The Convert

A Tale of Exile and Extremism
The Convert: A Tale of Exile and Extremism. Graywolf. May 2011. c.224p. ISBN 9781555975821. $23. BIOG
In 1962, Margaret Marcus (b. 1934), a young Jewish woman from New York's suburbs, converted to Islam, left America, and moved to Pakistan to live as a disciple of one of the major architects of the Islamist revival, Mawlana Abul Ala Mawdudi (1903–79). As Maryam Jameelah, she excoriated American decadence and warned of the dangers of Western influence, laying a cornerstone of Islamic fundamentalist ideology. Biographer Baker (In Extremis: The Life of Laura Riding) came across an archive of Jameelah's papers and became entranced; she presents here a spellbinding factual account of Jameelah's estrangement from her family, faith, and country; her quest to find an authentic Islam halfway around the world; and her confinement in mental asylums on two continents.

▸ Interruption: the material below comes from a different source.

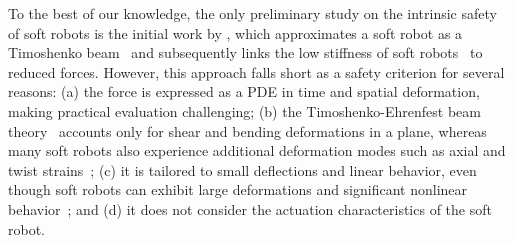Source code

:To the best of our knowledge, the only preliminary study on the intrinsic safety of soft robots is the initial work by \citet{abidi2017intrinsic}, which approximates a soft robot as a Timoshenko beam~\citep{timoshenko1921lxvi} and subsequently links the low stiffness of soft robots~\citep{rus2015design} to reduced forces. However, this approach falls short as a safety criterion for several reasons: (a) the force is expressed as a \gls{PDE} in time and spatial deformation, making practical evaluation challenging; (b) the Timoshenko-Ehrenfest beam theory~\citep{timoshenko1921lxvi} accounts only for shear and bending deformations in a plane, whereas many soft robots also experience additional deformation modes such as axial and twist strains~\citep{armanini2023soft}; (c) it is tailored to small deflections and linear behavior, even though soft robots can exhibit large deformations and significant nonlinear behavior~\citep{della2023model}; and (d) it does not consider the actuation characteristics of the soft robot.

How did this troubled woman become the theorist behind the notion of Islam vs. the West? Baker's investigation of Jameelah yields mysteries and surprises galore.
VERDICT A significant contemporary figure in Islamic-Western relations becomes human, with all the foibles and angst that word implies. General readers will find this story compelling, while scholars will be pleased with the insight it brings to an important 20th-century Islamist voice. Highly recommended.